His art is fueled by a passion to create his own world and never, ever, work as a pool cleaner, the profession of his father and grandfather. A scary Cody Thompson memory: His fifth-grade teacher announcing to the class that some students would follow in their parents' footsteps.

"I said, 'No way in hell. I'm never going to be a pool man.' "

His wondrous plush people are living at Craftland, a shop in Providence.


Anyone named Voz deserves a look. Throw in monsters, and you might want to pull up a chair and sit a while.

Voz Perkins describes herself as a "compulsive doodler of toothy monsters," but that's too self-effacing. She's really a brilliant cartoonist (a budding Roz Chast, of New Yorker fame) whose playful drawings are a mixture of the sarcastic and the lyric.

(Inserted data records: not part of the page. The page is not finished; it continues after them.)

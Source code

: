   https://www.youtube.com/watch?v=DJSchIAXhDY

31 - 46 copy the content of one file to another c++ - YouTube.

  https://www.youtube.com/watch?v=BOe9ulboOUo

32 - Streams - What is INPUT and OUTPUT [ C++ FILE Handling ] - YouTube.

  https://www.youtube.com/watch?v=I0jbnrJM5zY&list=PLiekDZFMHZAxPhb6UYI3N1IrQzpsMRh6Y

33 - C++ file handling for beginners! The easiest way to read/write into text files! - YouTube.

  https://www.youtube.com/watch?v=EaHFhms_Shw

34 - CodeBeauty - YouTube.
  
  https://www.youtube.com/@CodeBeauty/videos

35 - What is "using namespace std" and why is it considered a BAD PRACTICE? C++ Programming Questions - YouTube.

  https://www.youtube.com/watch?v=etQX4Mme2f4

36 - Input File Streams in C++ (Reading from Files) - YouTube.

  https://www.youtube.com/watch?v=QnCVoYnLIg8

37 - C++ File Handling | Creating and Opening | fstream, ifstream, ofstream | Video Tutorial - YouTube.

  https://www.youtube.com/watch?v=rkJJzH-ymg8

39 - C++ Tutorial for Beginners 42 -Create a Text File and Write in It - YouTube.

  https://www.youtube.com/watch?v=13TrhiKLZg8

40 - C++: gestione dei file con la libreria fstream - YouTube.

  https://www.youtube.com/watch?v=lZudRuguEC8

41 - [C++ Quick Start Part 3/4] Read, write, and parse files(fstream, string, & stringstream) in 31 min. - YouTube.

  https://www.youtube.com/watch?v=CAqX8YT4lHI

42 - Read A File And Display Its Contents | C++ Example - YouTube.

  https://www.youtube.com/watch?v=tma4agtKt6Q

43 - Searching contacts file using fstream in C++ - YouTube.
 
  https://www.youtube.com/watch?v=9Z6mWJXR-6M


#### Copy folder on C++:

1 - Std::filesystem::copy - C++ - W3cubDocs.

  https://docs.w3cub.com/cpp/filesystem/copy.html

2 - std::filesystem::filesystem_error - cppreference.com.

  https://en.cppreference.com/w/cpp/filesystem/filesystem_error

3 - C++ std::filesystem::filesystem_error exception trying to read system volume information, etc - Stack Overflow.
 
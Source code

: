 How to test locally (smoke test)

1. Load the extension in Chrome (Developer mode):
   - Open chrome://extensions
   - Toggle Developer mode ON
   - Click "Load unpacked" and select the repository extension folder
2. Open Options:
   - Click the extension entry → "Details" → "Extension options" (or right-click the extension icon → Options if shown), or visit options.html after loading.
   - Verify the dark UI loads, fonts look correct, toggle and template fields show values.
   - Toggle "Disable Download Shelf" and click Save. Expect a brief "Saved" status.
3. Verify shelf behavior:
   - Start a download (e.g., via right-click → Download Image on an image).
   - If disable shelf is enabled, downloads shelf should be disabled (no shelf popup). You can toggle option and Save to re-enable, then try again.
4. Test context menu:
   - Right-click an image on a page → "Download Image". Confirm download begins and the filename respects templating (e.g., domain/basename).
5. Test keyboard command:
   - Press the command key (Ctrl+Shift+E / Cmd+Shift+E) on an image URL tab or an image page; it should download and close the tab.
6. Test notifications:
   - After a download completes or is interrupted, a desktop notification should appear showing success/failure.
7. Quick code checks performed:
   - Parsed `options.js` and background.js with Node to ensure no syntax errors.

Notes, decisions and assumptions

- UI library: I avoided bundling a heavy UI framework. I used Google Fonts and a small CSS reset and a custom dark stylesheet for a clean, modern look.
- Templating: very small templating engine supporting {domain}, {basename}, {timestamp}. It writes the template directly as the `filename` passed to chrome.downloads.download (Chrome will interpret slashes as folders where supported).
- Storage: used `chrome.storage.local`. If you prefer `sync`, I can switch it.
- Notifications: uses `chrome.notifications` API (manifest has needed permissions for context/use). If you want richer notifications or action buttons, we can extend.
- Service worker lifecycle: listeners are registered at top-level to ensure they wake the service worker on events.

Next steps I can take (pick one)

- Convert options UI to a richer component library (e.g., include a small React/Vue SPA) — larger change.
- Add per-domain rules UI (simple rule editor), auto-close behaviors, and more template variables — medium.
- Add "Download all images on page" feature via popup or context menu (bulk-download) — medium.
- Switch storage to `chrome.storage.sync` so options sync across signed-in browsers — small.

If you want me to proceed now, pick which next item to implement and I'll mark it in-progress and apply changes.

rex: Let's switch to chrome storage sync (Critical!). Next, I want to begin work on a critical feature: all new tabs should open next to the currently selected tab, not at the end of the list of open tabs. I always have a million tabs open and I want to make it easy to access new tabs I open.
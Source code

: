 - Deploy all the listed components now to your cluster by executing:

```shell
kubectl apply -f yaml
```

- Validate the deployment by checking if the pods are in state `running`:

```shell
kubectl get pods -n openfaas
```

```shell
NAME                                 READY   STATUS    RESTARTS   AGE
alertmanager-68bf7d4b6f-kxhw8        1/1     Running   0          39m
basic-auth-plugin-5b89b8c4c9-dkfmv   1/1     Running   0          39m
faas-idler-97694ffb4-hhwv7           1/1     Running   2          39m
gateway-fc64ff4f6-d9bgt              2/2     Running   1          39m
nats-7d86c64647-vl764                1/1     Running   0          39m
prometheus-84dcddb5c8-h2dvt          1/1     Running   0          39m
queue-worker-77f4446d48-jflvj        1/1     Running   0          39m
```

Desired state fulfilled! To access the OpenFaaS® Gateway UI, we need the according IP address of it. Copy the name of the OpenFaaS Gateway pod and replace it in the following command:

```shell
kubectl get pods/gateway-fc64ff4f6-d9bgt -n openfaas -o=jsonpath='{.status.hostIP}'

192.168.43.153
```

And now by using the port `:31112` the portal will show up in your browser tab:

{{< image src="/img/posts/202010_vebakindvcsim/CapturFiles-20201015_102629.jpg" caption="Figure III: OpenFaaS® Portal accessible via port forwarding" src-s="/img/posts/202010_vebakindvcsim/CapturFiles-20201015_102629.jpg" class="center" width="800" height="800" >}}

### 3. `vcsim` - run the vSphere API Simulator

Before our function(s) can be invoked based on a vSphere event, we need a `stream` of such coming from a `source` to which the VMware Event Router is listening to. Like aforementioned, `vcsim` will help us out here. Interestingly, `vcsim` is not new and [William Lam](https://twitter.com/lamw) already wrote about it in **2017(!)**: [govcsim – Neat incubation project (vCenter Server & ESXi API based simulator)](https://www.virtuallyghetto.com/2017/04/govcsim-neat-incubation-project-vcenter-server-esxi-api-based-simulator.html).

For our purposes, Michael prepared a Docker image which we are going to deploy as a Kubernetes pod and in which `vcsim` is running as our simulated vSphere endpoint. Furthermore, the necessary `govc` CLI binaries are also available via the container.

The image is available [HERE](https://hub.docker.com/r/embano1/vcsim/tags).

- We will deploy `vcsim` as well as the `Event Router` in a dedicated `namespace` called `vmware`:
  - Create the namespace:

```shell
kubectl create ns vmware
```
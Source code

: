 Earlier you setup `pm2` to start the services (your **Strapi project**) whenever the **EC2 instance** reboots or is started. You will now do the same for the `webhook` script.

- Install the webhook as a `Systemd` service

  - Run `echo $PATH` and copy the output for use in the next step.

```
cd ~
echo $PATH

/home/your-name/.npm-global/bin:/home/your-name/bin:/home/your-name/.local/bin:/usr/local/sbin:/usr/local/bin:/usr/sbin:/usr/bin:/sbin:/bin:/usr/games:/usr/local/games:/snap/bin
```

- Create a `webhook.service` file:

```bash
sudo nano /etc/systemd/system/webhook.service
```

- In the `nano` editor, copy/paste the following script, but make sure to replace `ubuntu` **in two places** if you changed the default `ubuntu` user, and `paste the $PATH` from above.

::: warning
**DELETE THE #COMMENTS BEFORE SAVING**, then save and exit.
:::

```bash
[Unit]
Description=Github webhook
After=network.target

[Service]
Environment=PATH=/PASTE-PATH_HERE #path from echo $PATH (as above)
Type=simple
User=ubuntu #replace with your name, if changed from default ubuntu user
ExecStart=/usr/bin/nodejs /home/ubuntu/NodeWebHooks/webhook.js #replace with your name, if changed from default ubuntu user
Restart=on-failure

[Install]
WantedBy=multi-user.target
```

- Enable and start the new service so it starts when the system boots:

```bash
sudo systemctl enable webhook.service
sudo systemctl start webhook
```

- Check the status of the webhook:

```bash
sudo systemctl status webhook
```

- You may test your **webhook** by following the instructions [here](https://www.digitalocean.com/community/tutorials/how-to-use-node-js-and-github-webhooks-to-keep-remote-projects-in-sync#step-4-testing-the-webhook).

She puts her roly-poly creatures and their musings on magnets, note cards, postcards, stickers, rubber stamps, and button pins, and she's even the author of eight self-published books, including Monster Doodles by Voz.

A native of Pennsylvania, Perkins, 38, and her husband, a chemistry teacher at The Wheeler School on the East Side, live in Seekonk, Massachusetts, with their 10-year-old son. Perkins has no formal training in art, only a compulsion to draw.

She started out sending doodles on cards to friends, who, in turn, asked for doodles for their friends. That led to her company, Fishcakes, named for two foods Perkins enjoys: fish and cake. She works from home in a spare bedroom, which she shares with a pet guinea pig, Mei.

Why monsters and not, say, ducks?

"I've always liked monsters," says Perkins. "They're not female or male or any race or age. They're monsters. They can be whatever, look whatever. I think people can relate to them. And they're really fun to draw."

They're not afraid to speak up either. "I use semicolons," declares an orange gal/guy with fangs and five strands of hair. A green glob confesses, "I'm odd." And for your best friend, the anarchist: a menacing creature uttering, "I disobey.''

Her monsters are stirring up trouble at Rhody Craft 100 and Craftland and on her website, fishcakes.com, and blog, Stay For Lunch. Most everything is $3 to $4. Oh, and her name? It's short for Vozamer.


If you want to smell like punker Joan Jett, lather up with Kim Gonzaga's homemade soap.

Soap is not something one usually associates with art, but Gonzaga's luxe bars are so clever who can resist. Plus, she gets a nod for her slogan: "A good bath freaking rules."

Made with olive and coconut oils and green French clay, the soaps are free of nasty chemicals that can dry your skin. They're also vegan-friendly, with no animal byproducts.

"Soap making is one of the oldest crafts in the world," says Gonzaga, 39, who lives in Cranston's Edgewood neighborhood with her boyfriend, a proofreader and baseball fanatic. "I try to put my own stamp on it."

That stamp reflects a love of punk rock, feminism, baseball, and pop culture. A sampling:

• Crimson and Clover, an ode in soap to pioneer punk rocker, Jett. This heart-stamped bar is scented with clove and swirling with hot pink, orange, and black.